- Problem to work on -
Every line with the string "filled" in it belongs in your answer, so copy them all from the data.

- Data section -
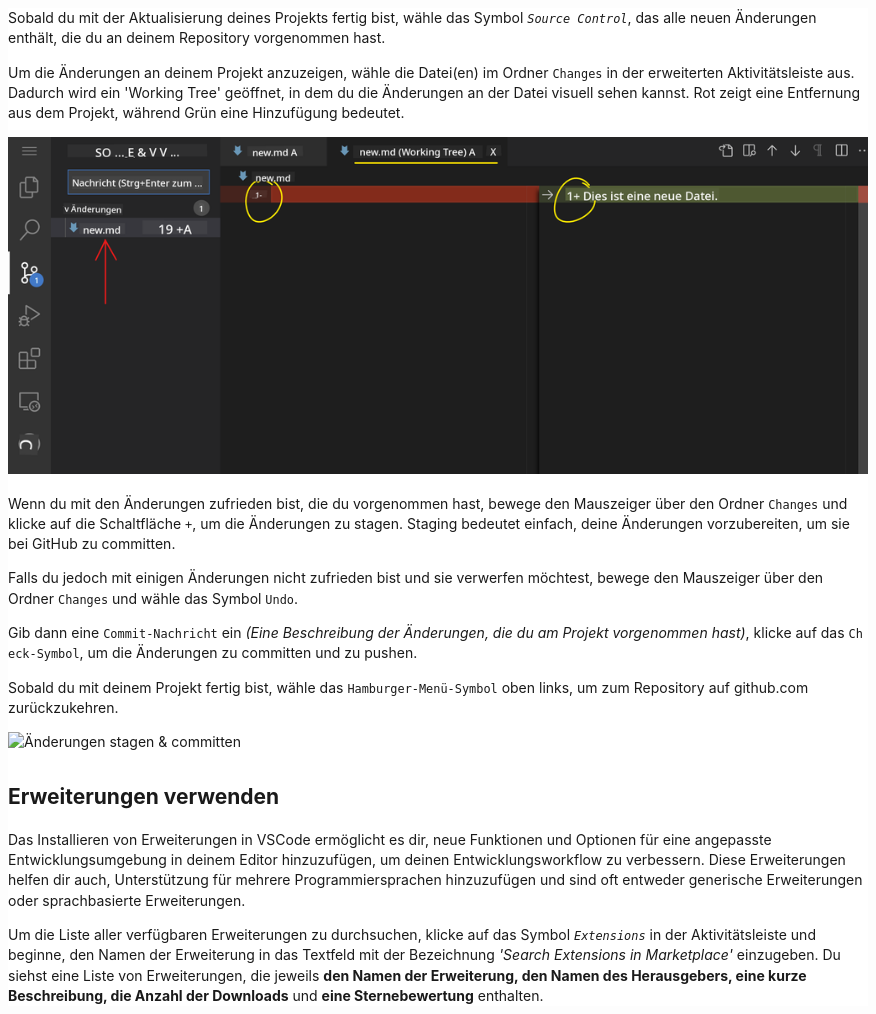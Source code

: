 Sobald du mit der Aktualisierung deines Projekts fertig bist, wähle das Symbol _`Source Control`_, das alle neuen Änderungen enthält, die du an deinem Repository vorgenommen hast.

Um die Änderungen an deinem Projekt anzuzeigen, wähle die Datei(en) im Ordner `Changes` in der erweiterten Aktivitätsleiste aus. Dadurch wird ein 'Working Tree' geöffnet, in dem du die Änderungen an der Datei visuell sehen kannst. Rot zeigt eine Entfernung aus dem Projekt, während Grün eine Hinzufügung bedeutet.

![Änderungen anzeigen](../../../../translated_images/working-tree.c58eec08e6335c79cc708c0c220c0b7fea61514bd3c7fb7471905a864aceac7c.de.png)

Wenn du mit den Änderungen zufrieden bist, die du vorgenommen hast, bewege den Mauszeiger über den Ordner `Changes` und klicke auf die Schaltfläche `+`, um die Änderungen zu stagen. Staging bedeutet einfach, deine Änderungen vorzubereiten, um sie bei GitHub zu committen.

Falls du jedoch mit einigen Änderungen nicht zufrieden bist und sie verwerfen möchtest, bewege den Mauszeiger über den Ordner `Changes` und wähle das Symbol `Undo`.

Gib dann eine `Commit-Nachricht` ein _(Eine Beschreibung der Änderungen, die du am Projekt vorgenommen hast)_, klicke auf das `Check-Symbol`, um die Änderungen zu committen und zu pushen.

Sobald du mit deinem Projekt fertig bist, wähle das `Hamburger-Menü-Symbol` oben links, um zum Repository auf github.com zurückzukehren.

![Änderungen stagen & committen](../../../../8-code-editor/images/edit-vscode.dev.gif)

## Erweiterungen verwenden

Das Installieren von Erweiterungen in VSCode ermöglicht es dir, neue Funktionen und Optionen für eine angepasste Entwicklungsumgebung in deinem Editor hinzuzufügen, um deinen Entwicklungsworkflow zu verbessern. Diese Erweiterungen helfen dir auch, Unterstützung für mehrere Programmiersprachen hinzuzufügen und sind oft entweder generische Erweiterungen oder sprachbasierte Erweiterungen.

Um die Liste aller verfügbaren Erweiterungen zu durchsuchen, klicke auf das Symbol _`Extensions`_ in der Aktivitätsleiste und beginne, den Namen der Erweiterung in das Textfeld mit der Bezeichnung _'Search Extensions in Marketplace'_ einzugeben. Du siehst eine Liste von Erweiterungen, die jeweils **den Namen der Erweiterung, den Namen des Herausgebers, eine kurze Beschreibung, die Anzahl der Downloads** und **eine Sternebewertung** enthalten.
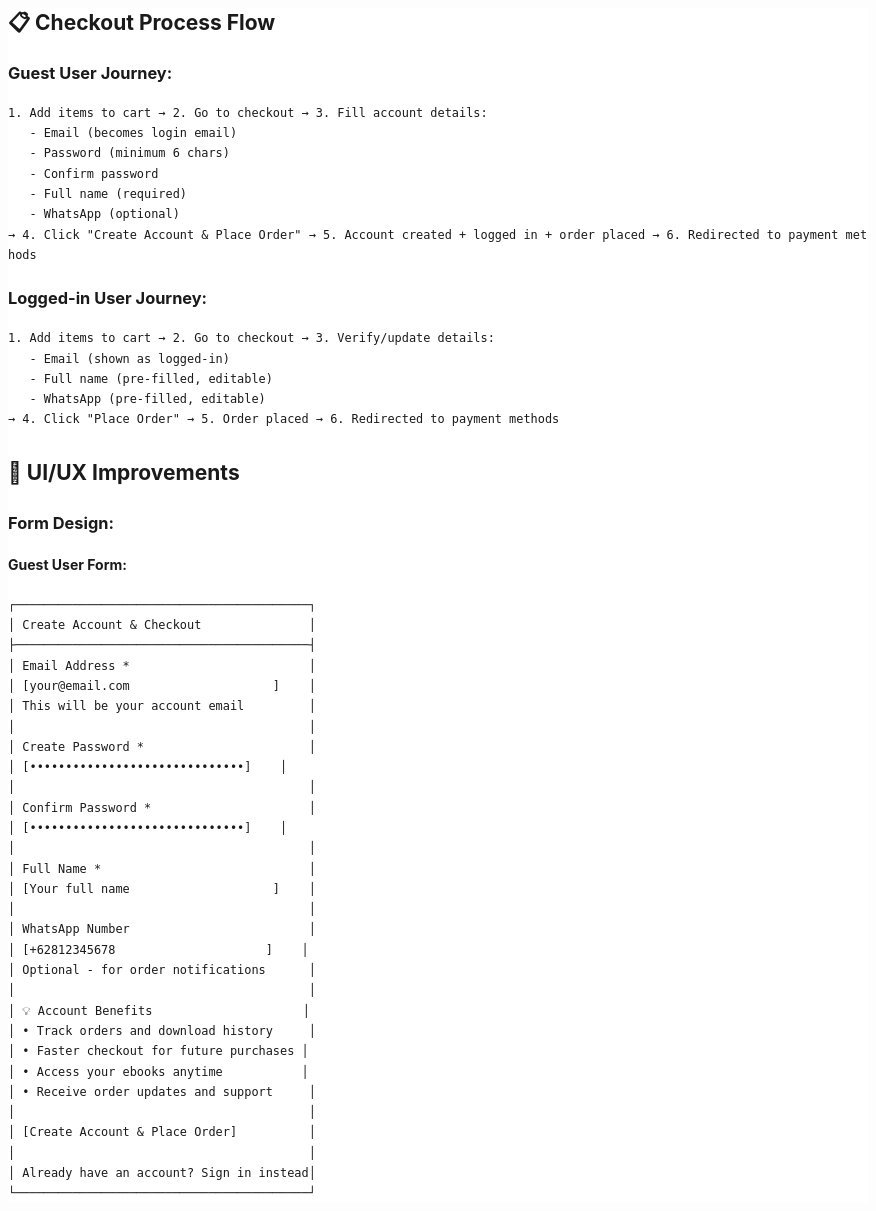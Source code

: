 ## 📋 **Checkout Process Flow**

### **Guest User Journey:**
```
1. Add items to cart → 2. Go to checkout → 3. Fill account details:
   - Email (becomes login email)
   - Password (minimum 6 chars)
   - Confirm password
   - Full name (required)
   - WhatsApp (optional)
→ 4. Click "Create Account & Place Order" → 5. Account created + logged in + order placed → 6. Redirected to payment methods
```

### **Logged-in User Journey:**
```
1. Add items to cart → 2. Go to checkout → 3. Verify/update details:
   - Email (shown as logged-in)
   - Full name (pre-filled, editable)
   - WhatsApp (pre-filled, editable)
→ 4. Click "Place Order" → 5. Order placed → 6. Redirected to payment methods
```

## 🎨 **UI/UX Improvements**

### **Form Design:**

#### **Guest User Form:**
```
┌─────────────────────────────────────────┐
│ Create Account & Checkout               │
├─────────────────────────────────────────┤
│ Email Address *                         │
│ [your@email.com                    ]    │
│ This will be your account email         │
│                                         │
│ Create Password *                       │
│ [••••••••••••••••••••••••••••••]    │
│                                         │
│ Confirm Password *                      │
│ [••••••••••••••••••••••••••••••]    │
│                                         │
│ Full Name *                             │
│ [Your full name                    ]    │
│                                         │
│ WhatsApp Number                         │
│ [+62812345678                     ]    │
│ Optional - for order notifications      │
│                                         │
│ 💡 Account Benefits                     │
│ • Track orders and download history     │
│ • Faster checkout for future purchases │
│ • Access your ebooks anytime           │
│ • Receive order updates and support     │
│                                         │
│ [Create Account & Place Order]          │
│                                         │
│ Already have an account? Sign in instead│
└─────────────────────────────────────────┘
```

- Response to the task -
   - Full name (pre-filled, editable)
   - WhatsApp (pre-filled, editable)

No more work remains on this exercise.